_Requirement_
For the entries that follow, restate word for word the line containing "Read raw data", the line containing "moveUNCURATED.sh", and every line that lies between them.

=== Records for the exercise ===

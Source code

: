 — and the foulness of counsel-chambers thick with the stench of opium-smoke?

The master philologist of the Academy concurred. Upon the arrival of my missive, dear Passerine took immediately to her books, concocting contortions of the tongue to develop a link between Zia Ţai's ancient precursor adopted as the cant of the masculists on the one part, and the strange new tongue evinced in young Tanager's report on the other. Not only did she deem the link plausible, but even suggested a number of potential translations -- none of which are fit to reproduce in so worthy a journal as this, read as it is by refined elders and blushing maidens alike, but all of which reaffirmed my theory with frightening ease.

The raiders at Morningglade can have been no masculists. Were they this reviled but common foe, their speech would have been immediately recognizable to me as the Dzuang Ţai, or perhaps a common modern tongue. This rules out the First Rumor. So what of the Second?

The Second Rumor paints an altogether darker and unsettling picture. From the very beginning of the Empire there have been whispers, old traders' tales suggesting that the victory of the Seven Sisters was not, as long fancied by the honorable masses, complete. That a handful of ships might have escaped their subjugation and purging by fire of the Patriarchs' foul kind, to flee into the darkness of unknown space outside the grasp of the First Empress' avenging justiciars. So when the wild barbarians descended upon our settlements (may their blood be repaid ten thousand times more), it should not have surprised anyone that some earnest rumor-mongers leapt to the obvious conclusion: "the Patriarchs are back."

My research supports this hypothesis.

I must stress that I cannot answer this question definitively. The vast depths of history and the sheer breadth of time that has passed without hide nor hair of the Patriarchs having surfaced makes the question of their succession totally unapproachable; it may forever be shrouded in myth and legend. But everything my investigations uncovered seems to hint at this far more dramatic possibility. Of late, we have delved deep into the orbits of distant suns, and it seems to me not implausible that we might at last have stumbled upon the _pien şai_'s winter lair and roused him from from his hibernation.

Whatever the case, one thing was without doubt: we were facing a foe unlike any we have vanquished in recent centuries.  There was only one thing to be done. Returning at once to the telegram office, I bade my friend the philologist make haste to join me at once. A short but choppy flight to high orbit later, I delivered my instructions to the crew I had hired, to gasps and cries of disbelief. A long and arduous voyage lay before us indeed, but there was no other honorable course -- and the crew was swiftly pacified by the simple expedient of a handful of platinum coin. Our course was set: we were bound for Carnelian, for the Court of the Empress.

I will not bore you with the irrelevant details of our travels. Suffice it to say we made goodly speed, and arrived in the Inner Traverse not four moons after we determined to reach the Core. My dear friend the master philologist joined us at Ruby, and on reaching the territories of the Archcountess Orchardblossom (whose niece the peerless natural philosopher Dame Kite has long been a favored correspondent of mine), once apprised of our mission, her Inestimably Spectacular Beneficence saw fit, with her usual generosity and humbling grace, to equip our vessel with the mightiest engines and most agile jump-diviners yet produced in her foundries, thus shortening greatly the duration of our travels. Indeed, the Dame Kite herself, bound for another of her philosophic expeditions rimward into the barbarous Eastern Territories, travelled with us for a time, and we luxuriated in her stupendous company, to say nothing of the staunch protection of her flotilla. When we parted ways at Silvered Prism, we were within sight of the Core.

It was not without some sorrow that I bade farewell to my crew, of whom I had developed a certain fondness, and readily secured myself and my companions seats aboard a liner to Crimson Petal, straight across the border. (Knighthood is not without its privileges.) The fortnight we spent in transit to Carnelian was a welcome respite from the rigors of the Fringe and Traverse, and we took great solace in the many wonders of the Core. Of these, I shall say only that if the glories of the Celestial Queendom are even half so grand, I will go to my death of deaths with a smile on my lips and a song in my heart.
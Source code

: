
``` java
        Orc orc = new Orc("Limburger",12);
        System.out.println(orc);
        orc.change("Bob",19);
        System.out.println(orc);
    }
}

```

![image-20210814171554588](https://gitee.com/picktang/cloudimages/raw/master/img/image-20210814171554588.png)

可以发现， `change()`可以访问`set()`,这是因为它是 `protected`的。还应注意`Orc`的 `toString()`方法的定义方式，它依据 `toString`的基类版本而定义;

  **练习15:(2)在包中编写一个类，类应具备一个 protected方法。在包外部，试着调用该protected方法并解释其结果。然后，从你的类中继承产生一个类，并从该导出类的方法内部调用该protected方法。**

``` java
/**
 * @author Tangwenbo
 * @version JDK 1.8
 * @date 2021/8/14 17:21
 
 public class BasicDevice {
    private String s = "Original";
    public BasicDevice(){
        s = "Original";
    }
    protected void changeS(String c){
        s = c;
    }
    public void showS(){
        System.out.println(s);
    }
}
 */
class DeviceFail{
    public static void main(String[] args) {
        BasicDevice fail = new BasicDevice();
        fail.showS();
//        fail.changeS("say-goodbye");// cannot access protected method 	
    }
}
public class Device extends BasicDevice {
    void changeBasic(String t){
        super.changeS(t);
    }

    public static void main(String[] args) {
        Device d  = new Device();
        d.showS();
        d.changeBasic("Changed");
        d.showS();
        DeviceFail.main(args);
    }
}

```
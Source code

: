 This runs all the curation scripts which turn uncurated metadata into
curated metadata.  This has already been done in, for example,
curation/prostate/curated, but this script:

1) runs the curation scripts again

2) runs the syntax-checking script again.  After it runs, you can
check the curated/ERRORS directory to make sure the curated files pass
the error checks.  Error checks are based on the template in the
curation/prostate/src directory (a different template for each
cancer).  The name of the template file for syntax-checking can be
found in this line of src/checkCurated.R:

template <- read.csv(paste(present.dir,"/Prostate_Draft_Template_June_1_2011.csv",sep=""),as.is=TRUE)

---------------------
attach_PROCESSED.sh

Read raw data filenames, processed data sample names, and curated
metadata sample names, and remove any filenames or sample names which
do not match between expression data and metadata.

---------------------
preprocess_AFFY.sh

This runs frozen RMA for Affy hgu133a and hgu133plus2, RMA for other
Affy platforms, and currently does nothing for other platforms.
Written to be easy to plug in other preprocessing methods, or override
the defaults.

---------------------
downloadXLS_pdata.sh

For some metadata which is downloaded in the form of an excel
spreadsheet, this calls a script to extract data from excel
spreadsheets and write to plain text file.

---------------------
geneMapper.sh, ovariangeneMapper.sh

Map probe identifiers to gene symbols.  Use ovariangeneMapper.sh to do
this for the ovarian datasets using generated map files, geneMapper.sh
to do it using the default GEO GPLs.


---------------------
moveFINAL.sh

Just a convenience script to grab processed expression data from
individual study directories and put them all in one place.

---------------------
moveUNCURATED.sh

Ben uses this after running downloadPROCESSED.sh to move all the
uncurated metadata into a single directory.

===

_Task response_
Read raw data filenames, processed data sample names, and curated
metadata sample names, and remove any filenames or sample names which
do not match between expression data and metadata.

---------------------
preprocess_AFFY.sh

This runs frozen RMA for Affy hgu133a and hgu133plus2, RMA for other
Affy platforms, and currently does nothing for other platforms.
Written to be easy to plug in other preprocessing methods, or override
the defaults.

---------------------
downloadXLS_pdata.sh

For some metadata which is downloaded in the form of an excel
spreadsheet, this calls a script to extract data from excel
spreadsheets and write to plain text file.

---------------------
geneMapper.sh, ovariangeneMapper.sh

Map probe identifiers to gene symbols.  Use ovariangeneMapper.sh to do
this for the ovarian datasets using generated map files, geneMapper.sh
to do it using the default GEO GPLs.


---------------------
moveFINAL.sh

Just a convenience script to grab processed expression data from
individual study directories and put them all in one place.

---------------------
moveUNCURATED.sh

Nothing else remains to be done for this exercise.